Letters in parenthesis represents the groups (G1–G8).
EC50 values
The EC50 values for each experimental group were measured using HepG2 cells (Fig. 1). The EC50 values in the single substance treated groups were 4.427 μL/100 μL for EA, 4.341 μL/100 μL for IPA, 2.505 μL/100 μL for MEK, respectively, the EC50 values were lower in mixed substances 0.792 μL/100 μL for TOL, and 0.146 μL/100 μL for XYL than single substances, and the differences between the experimental groups were dependent on the EC50 values of the single substances.
Fig. 1.
EC50 (HepG2) values. EA, ethyl acetate; IPA, isopropyl alcohol; MEK, methyl ethyl ketone; G1, MEK + EA; G2, MEK + IPA; G3, MEK + EA + IPA; G4, EA + IPA + MEK + Toluene; G5, EA + IPA + MEK + Xylene; G6, IPA + MEK + Toluene; G7, IPA + MEK + Xylene; G8, EA + IPA + MEK + Toluene + Xylene.

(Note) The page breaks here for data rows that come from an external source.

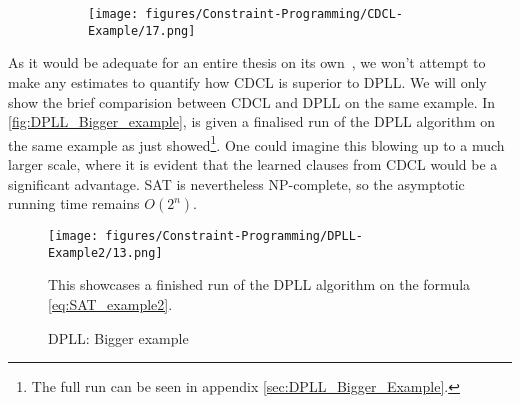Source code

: \begin{figure}[H]
    \centering
    \begin{subfigure}[t]{0.48\textwidth}
        \centering
        \texttt{[image: figures/Constraint-Programming/CDCL-Example/17.png]}
    \end{subfigure}
\end{figure}

As it would be adequate for an entire thesis on its own~\cite{All-SAT-Solvers}, we won't attempt to make any estimates to quantify how CDCL is superior to DPLL. We will only show the brief comparision between CDCL and DPLL on the same example. In \autoref{fig:DPLL_Bigger_example}, is given a finalised run of the DPLL algorithm on the same example as just showed\footnote{The full run can be seen in appendix \autoref{sec:DPLL_Bigger_Example}.}. One could imagine this blowing up to a much larger scale, where it is evident that the learned clauses from CDCL would be a significant advantage. SAT is nevertheless NP-complete, so the asymptotic running time remains \(O(2^n)\).  

\begin{figure}[H]
    \centering
    \texttt{[image: figures/Constraint-Programming/DPLL-Example2/13.png]}
    \caption{DPLL: Bigger example}
    \small
    \raggedright 
    This showcases a finished run of the DPLL algorithm on the formula \autoref{eq:SAT_example2}.
    \label{fig:DPLL_Bigger_example}
\end{figure}


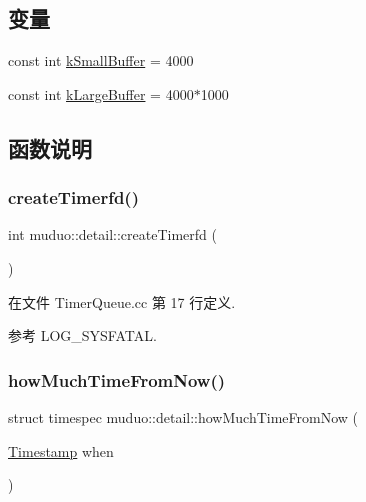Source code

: \subsection*{变量}
\begin{DoxyCompactItemize}
\item 
const int \hyperlink{namespacemuduo_1_1detail_a01441c3dba82e5d4bad1ce2b39ff576b}{k\+Small\+Buffer} = 4000
\item 
const int \hyperlink{namespacemuduo_1_1detail_a72d89caa2e467f089bb6cc480d73b884}{k\+Large\+Buffer} = 4000$\ast$1000
\end{DoxyCompactItemize}


\subsection{函数说明}
\mbox{\label{namespacemuduo_1_1detail_af278c30c3aaaf596fb0d2211bac2ff52}} 
\subsubsection{\texorpdfstring{create\+Timerfd()}{createTimerfd()}}
{\footnotesize\ttfamily int muduo\+::detail\+::create\+Timerfd (\begin{DoxyParamCaption}{ }\end{DoxyParamCaption})}



在文件 Timer\+Queue.\+cc 第 17 行定义.



参考 L\+O\+G\+\_\+\+S\+Y\+S\+F\+A\+T\+AL.

\mbox{\label{namespacemuduo_1_1detail_a14924335d79da967a69c650af3002c77}} 
\subsubsection{\texorpdfstring{how\+Much\+Time\+From\+Now()}{howMuchTimeFromNow()}}
{\footnotesize\ttfamily struct timespec muduo\+::detail\+::how\+Much\+Time\+From\+Now (\begin{DoxyParamCaption}\item[{\hyperlink{classmuduo_1_1Timestamp}{Timestamp}}]{when }\end{DoxyParamCaption})}



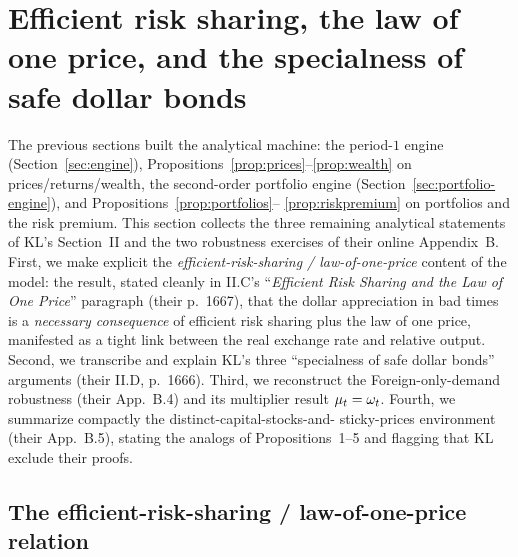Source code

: \section{Efficient risk sharing, the law of one price, and the specialness of safe dollar bonds}
\label{sec:risksharing-specialness}

The previous sections built the analytical machine: the period-$1$ engine
(Section~\ref{sec:engine}), Propositions~\ref{prop:prices}--\ref{prop:wealth} on
prices/returns/wealth, the second-order portfolio engine
(Section~\ref{sec:portfolio-engine}), and Propositions~\ref{prop:portfolios}--%
\ref{prop:riskpremium} on portfolios and the risk premium. This section collects
the three remaining analytical statements of KL's Section~II and the two
robustness exercises of their online Appendix~B. First, we make explicit the
\emph{efficient-risk-sharing / law-of-one-price} content of the model: the
result, stated cleanly in II.C's ``\emph{Efficient Risk Sharing and the Law of
One Price}'' paragraph (their p.~1667), that the dollar appreciation in bad times
is a \emph{necessary consequence} of efficient risk sharing plus the law of one
price, manifested as a tight link between the real exchange rate and relative
output. Second, we transcribe and explain KL's three ``specialness of safe dollar
bonds'' arguments (their II.D, p.~1666). Third, we reconstruct the
Foreign-only-demand robustness (their App.~B.4) and its multiplier result
$\mu_t=\cy_t$. Fourth, we summarize compactly the distinct-capital-stocks-and-%
sticky-prices environment (their App.~B.5), stating the analogs of
Propositions~1--5 and flagging that KL exclude their proofs.

\subsection{The efficient-risk-sharing / law-of-one-price relation}
\label{sec:loop}

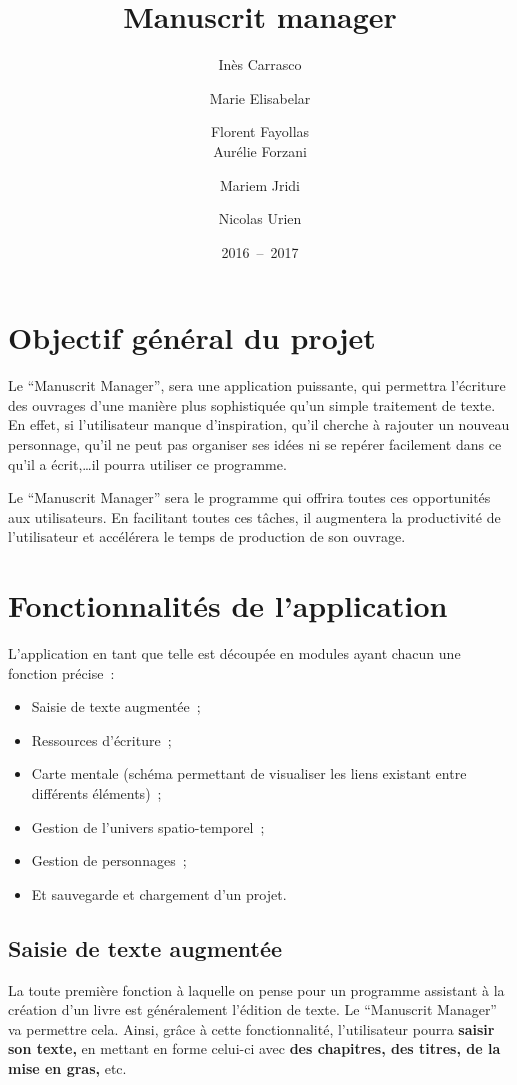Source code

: \documentclass[a4paper,11pt,twoside]{article}
\title{Manuscrit manager}
\author{Inès Carrasco \and Marie Elisabelar \and Florent Fayollas\\
		Aurélie Forzani \and Mariem Jridi \and Nicolas Urien}
\date{2016~--~2017}
\begin{document}
\maketitle
\newpage

\section{Objectif général du projet}
Le ``Manuscrit Manager'', sera une application puissante, qui permettra l'écriture des ouvrages d'une manière plus sophistiquée qu'un simple traitement de texte. En effet, si l'utilisateur manque d'inspiration, qu'il cherche à rajouter un nouveau personnage, qu'il ne peut pas organiser ses idées ni se repérer facilement dans ce qu'il a écrit,\ldots il pourra utiliser ce programme.

Le ``Manuscrit Manager'' sera le programme qui offrira toutes ces opportunités aux utilisateurs. En facilitant toutes ces tâches, il augmentera la productivité de l'utilisateur et accélérera le temps de production de son ouvrage.


\section{Fonctionnalités de l'application}
L'application en tant que telle est découpée en modules ayant chacun une fonction précise~:
\begin{itemize}
	\item Saisie de texte augmentée~;
    \item Ressources d'écriture~;
    \item Carte mentale (schéma permettant de visualiser les liens existant entre différents éléments)~;
    \item Gestion de l'univers spatio-temporel~;
    \item Gestion de personnages~;
    \item Et sauvegarde et chargement d'un projet.
\end{itemize}


\subsection{Saisie de texte augmentée}
La toute première fonction à laquelle on pense pour un programme assistant à la création d'un livre est généralement l'édition de texte. Le ``Manuscrit Manager'' va permettre cela. Ainsi, grâce à cette fonctionnalité, l'utilisateur pourra \textbf{saisir son texte,} en mettant en forme celui-ci avec \textbf{des chapitres, des titres, de la mise en gras,} etc.
\end{document}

Regression model for predicting EC50 in HepG2 cells
Regression model by chemical mixing ratios
To predict human toxicity according to the mixing ratio of EA, IPA, MEK, TOL, and XYL, optimized regression models were obtained using a linear regression (Table 4). When we compared the goodness of fit (R2) for the training data through regression models by chemical mixing ratios, mixed substances containing TOL and XYL showed goodness of fit between 0.7385 and 0.9114. To determine the descriptors that affect the model optimization, leave-one-out cross-validation was performed using the leave-many-out (LMO) method. Our results indicated that R2 ranged from 0.3670 to 0.7197 for mixed substances containing TOL and XYL. The multiple linear regression (MLR) models by mixing ratios of TOL + XYL (Q2 = 0.6006) and MEK + TOL + XYL (Q2 = 0.6053) showed Q2 over 0.5, which is generally considered an acceptance level, but models containing EA were Q2 < 0.5, which is a standard for validity verification. Furthermore, models containing MEK * XYL as TOL + XYL + MEK * XYL (Q2 = 0.7197, y = 3.3081 − 2.5018 * TOL − 3.2595 * XYL − 12.6596 * MEK * XYL) and MEK + TOL + XYL + MEK * XYL (Q2 = 0.6678, y = 4.1971 − 1.5544 * MEK − 3.5487 * TOL − 4.2526 * XYL − 14.2728 * MEK * XYL) gave cross-validated Q2 value of more than 0.6 and showed that the EC50 value decreased with increasing TOL, XYL and MEK * XYL concentrations. Model containing TOL + XYL + MEK * XYL showed good predictive ability owing to highest cross-validated Q2 value.
Table 4.
QPAR model according to chemical mixing ratio by linear regression equation
Solvent groups | Training | LOO CV | Linear regression equation | |
---|---|---|---|---|
| ||||
R2 | RMSE | Q2 | ||
MEK, XYL | 0.4487 | 1.1305 | 0.0300 | y = 2.6437 + 0.0293 * MEK − 2.9631 * XYL |
TOL, XYL | 0.7385 | 0.7786 | 0.6006 | y = 3.2074 − 2.4922 * TOL − 3.6719 * XYL |
EA, TOL, XYL | 0.7980 | 0.7214 | 0.4725 | y = 2.9383 + 1.2337 * EA − 2.2903 * TOL − 3.4700 * XYL |
MEK, TOL, XYL | 0.8502 | 0.6211 | 0.6053 | y = 4.0349 − 1.4681 * MEK − 3.4798 * TOL − 4.6595 * XYL |
TOL, XYL, MEK * XYL | 0.7870 | 0.7408 | 0.7197 | y = 3.3081 − 2.5018 * TOL − 3.2595 * XYL − 12.6596 * MEK * XYL |
MEK, TOL, XYL, MEK * XYL | 0.9114 | 0.5006 | 0.6678 | y = 4.1971 − 1.5544 * MEK − 3.5487 * TOL − 4.2526 * XYL − 14.2728 * MEK * XYL |
EA, MEK, TOL, XYL | 0.8560 | 0.6459 | 0.3670 | y = 3.8154 + 0.4561 * EA − 1.2552 * MEK − 3.2620 * TOL − 4.4416 * XYL |
EA, ethyl acetate; IPA, isopropyl alcohol; MEK, methyl ethyl ketone; TOL, toluene; XYL, xylene; LOO CV, leave-one-out cross-validation; R2 and Q2, coefficient; RMSE, root mean square error.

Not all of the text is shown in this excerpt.